The fourth-grade break assignment is to write letters to someone we miss this holiday season.

Dear Livi D.,

I know we’ve never met, but I’m Lauren Sage Daines, also known as Rory, and I’m your sister Hannah’s daughter. But I’m sure you know that, being dead and all. I think about you a lot. I think about how if you were here, maybe you’d have a daughter and we could play together and Mom and I would go visit you and her on weekends and we’d have normal Thanksgivings and maybe we could even go on vacation with Grandma and Uncle Andrew and Mom and me and you.

I think Mom feels guilty that her last words to you were “I hate you.” (It’s funny that she was “livid” and you’re “Livi D.”) But she doesn’t. Hate you, I mean. I know because every year on the day you died she locks herself in her room and cries and cries and cries.
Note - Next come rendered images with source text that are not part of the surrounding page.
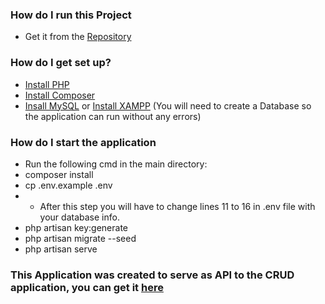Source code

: ### How do I run this Project ###
* Get it from the [Repository](https://github.com/SadPopu/Arcada-Project)

### How do I get set up? ###

* [Install PHP](https://windows.php.net/index.php)
* [Install Composer](https://getcomposer.org)  
* [Insall MySQL](https://dev.mysql.com/downloads/installer/) or [Install XAMPP](https://sourceforge.net/projects/xampp/) (You will need to create a Database so the application can run without any errors)

### How do I start the application
* Run the following cmd in the main directory:
* composer install
* cp .env.example .env
* - After this step you will have to change lines 11 to 16 in .env file with your database info.
* php artisan key:generate
* php artisan migrate --seed
* php artisan serve

### This Application was created to serve as API to the CRUD application, you can get it [here](https://github.com/SadPopu/Arcada-Project-React-Js-Crud) ###
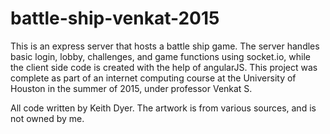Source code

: # battle-ship-venkat-2015

This is an express server that hosts a battle ship game. The server handles basic login, lobby, challenges, and game functions using socket.io, while the client side code is created with the help of angularJS. This project was complete as part of an internet computing course at the University of Houston in the summer of 2015, under professor Venkat S. 

All code written by Keith Dyer. The artwork is from various sources, and is not owned by me.
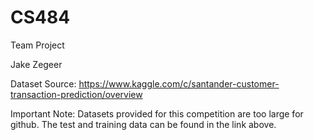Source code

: # CS484
Team Project

Jake Zegeer

Dataset Source: https://www.kaggle.com/c/santander-customer-transaction-prediction/overview

Important Note: Datasets provided for this competition are too large for github. The test and training data can be found in the link above.


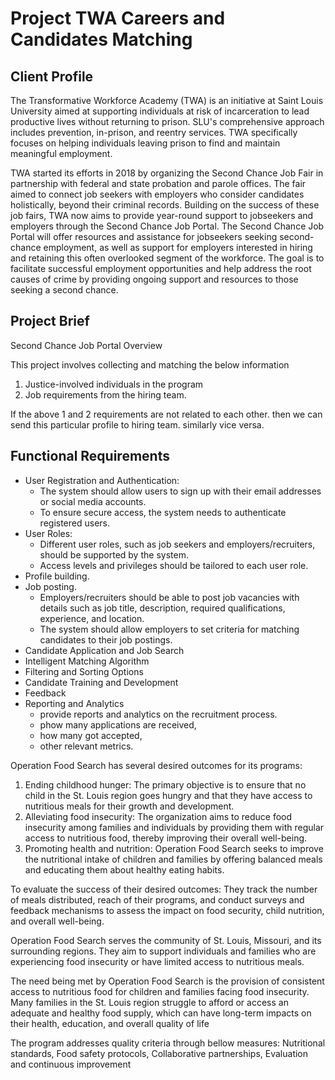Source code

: # Project TWA Careers and Candidates Matching

## Client Profile

The Transformative Workforce Academy (TWA) is an initiative at Saint Louis University aimed at supporting individuals at risk of incarceration to lead productive lives without returning to prison. SLU's comprehensive approach includes prevention, in-prison, and reentry services. TWA specifically focuses on helping individuals leaving prison to find and maintain meaningful employment.

TWA started its efforts in 2018 by organizing the Second Chance Job Fair in partnership with federal and state probation and parole offices. The fair aimed to connect job seekers with employers who consider candidates holistically, beyond their criminal records. Building on the success of these job fairs, TWA now aims to provide year-round support to jobseekers and employers through the Second Chance Job Portal. The Second Chance Job Portal will offer resources and assistance for jobseekers seeking second-chance employment, as well as support for employers interested in hiring and retaining this often overlooked segment of the workforce. The goal is to facilitate successful employment opportunities and help address the root causes of crime by providing ongoing support and resources to those seeking a second chance.

## Project Brief

Second Chance Job Portal Overview

This project involves collecting and matching the below information

1. Justice-involved individuals in the program
2. Job requirements from the hiring team.

If the above 1 and 2 requirements are not related to each other. then we can send this particular profile to hiring team. similarly vice versa.

## Functional Requirements


* User Registration and Authentication:
    * The system should allow users to sign up with their email addresses or social media accounts.
    * To ensure secure access, the system needs to authenticate registered users.
* User Roles:
    * Different user roles, such as job seekers and employers/recruiters, should be supported by the system.
    * Access levels and privileges should be tailored to each user role.
* Profile building.
* Job posting.
    * Employers/recruiters should be able to post job vacancies with details such as job title, description, required qualifications, experience, and location.
    * The system should allow employers to set criteria for matching candidates to their job postings.
* Candidate Application and Job Search
* Intelligent Matching Algorithm
* Filtering and Sorting Options
* Candidate Training and Development
* Feedback
* Reporting and Analytics 
    * provide reports and analytics on the recruitment process. 
    * phow many applications are received, 
    * how many got accepted, 
    * other relevant metrics.



Operation Food Search has several desired outcomes for its programs:

1. Ending childhood hunger: The primary objective is to ensure that no child in the St. Louis region goes hungry and that they have access to nutritious meals for their growth and development.
2. Alleviating food insecurity: The organization aims to reduce food insecurity among families and individuals by providing them with regular access to nutritious food, thereby improving their overall well-being.
3. Promoting health and nutrition: Operation Food Search seeks to improve the nutritional intake of children and families by offering balanced meals and educating them about healthy eating habits.


To evaluate the success of their desired outcomes: They track the number of meals distributed, reach of their programs, and conduct surveys and feedback mechanisms to assess the impact on food security, child nutrition, and overall well-being. 

Operation Food Search serves the community of St. Louis, Missouri, and its surrounding regions. They aim to support individuals and families who are experiencing food insecurity or have limited access to nutritious meals.


The need being met by Operation Food Search is the provision of consistent access to nutritious food for children and families facing food insecurity.
Many families in the St. Louis region struggle to afford or access an adequate and healthy food supply, which can have long-term impacts on their health, education, and overall quality of life


The program addresses quality criteria through bellow measures:
Nutritional standards, Food safety protocols, Collaborative partnerships, Evaluation and continuous improvement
Sometimes I cry too.

I wonder if I should feel guilty. I mean, I know it wasn’t my fault that you died because I wasn’t even alive, but I feel like just accepting you’re dead isn’t enough.

Say hi to God for me and tell him I’m sorry about everything.

Love, Rory

P.S. Since you’re dead, can you hear what people think? And if you can, can you tell me if anyone else sees Knife?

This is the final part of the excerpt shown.